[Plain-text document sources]
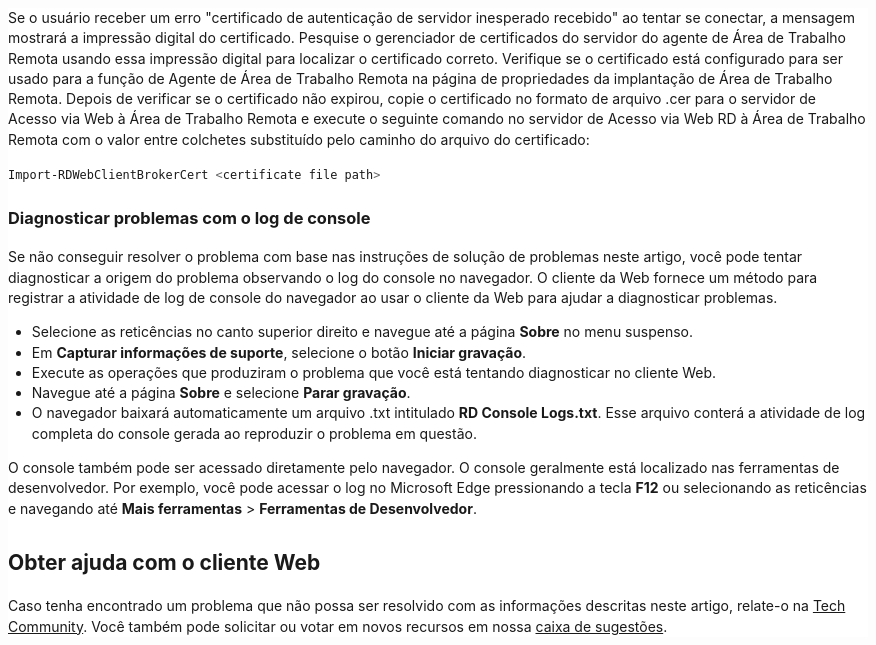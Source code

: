 Se o usuário receber um erro "certificado de autenticação de servidor inesperado recebido" ao tentar se conectar, a mensagem mostrará a impressão digital do certificado. Pesquise o gerenciador de certificados do servidor do agente de Área de Trabalho Remota usando essa impressão digital para localizar o certificado correto. Verifique se o certificado está configurado para ser usado para a função de Agente de Área de Trabalho Remota na página de propriedades da implantação de Área de Trabalho Remota. Depois de verificar se o certificado não expirou, copie o certificado no formato de arquivo .cer para o servidor de Acesso via Web à Área de Trabalho Remota e execute o seguinte comando no servidor de Acesso via Web RD à Área de Trabalho Remota com o valor entre colchetes substituído pelo caminho do arquivo do certificado:

```PowerShell
Import-RDWebClientBrokerCert <certificate file path>
```

### <a name="diagnose-issues-with-the-console-log"></a>Diagnosticar problemas com o log de console

Se não conseguir resolver o problema com base nas instruções de solução de problemas neste artigo, você pode tentar diagnosticar a origem do problema observando o log do console no navegador. O cliente da Web fornece um método para registrar a atividade de log de console do navegador ao usar o cliente da Web para ajudar a diagnosticar problemas.

* Selecione as reticências no canto superior direito e navegue até a página **Sobre** no menu suspenso.
* Em **Capturar informações de suporte**, selecione o botão **Iniciar gravação**.
* Execute as operações que produziram o problema que você está tentando diagnosticar no cliente Web.
* Navegue até a página **Sobre** e selecione **Parar gravação**.
* O navegador baixará automaticamente um arquivo .txt intitulado **RD Console Logs.txt**. Esse arquivo conterá a atividade de log completa do console gerada ao reproduzir o problema em questão.

O console também pode ser acessado diretamente pelo navegador. O console geralmente está localizado nas ferramentas de desenvolvedor. Por exemplo, você pode acessar o log no Microsoft Edge pressionando a tecla **F12** ou selecionando as reticências e navegando até **Mais ferramentas** > **Ferramentas de Desenvolvedor**.

## <a name="get-help-with-the-web-client"></a>Obter ajuda com o cliente Web

Caso tenha encontrado um problema que não possa ser resolvido com as informações descritas neste artigo, relate-o na [Tech Community](https://aka.ms/wvdtc). Você também pode solicitar ou votar em novos recursos em nossa [caixa de sugestões](https://remotedesktop.uservoice.com/forums/911494-remote-desktop-web-client).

## Problem requirements
In your answer, include only the lines above starting at the line that holds "no cliente Web." and ending at the line that holds "selecione **Parar gravação**.", copied exactly.

## Task solution
* Execute as operações que produziram o problema que você está tentando diagnosticar no cliente Web.
* Navegue até a página **Sobre** e selecione **Parar gravação**.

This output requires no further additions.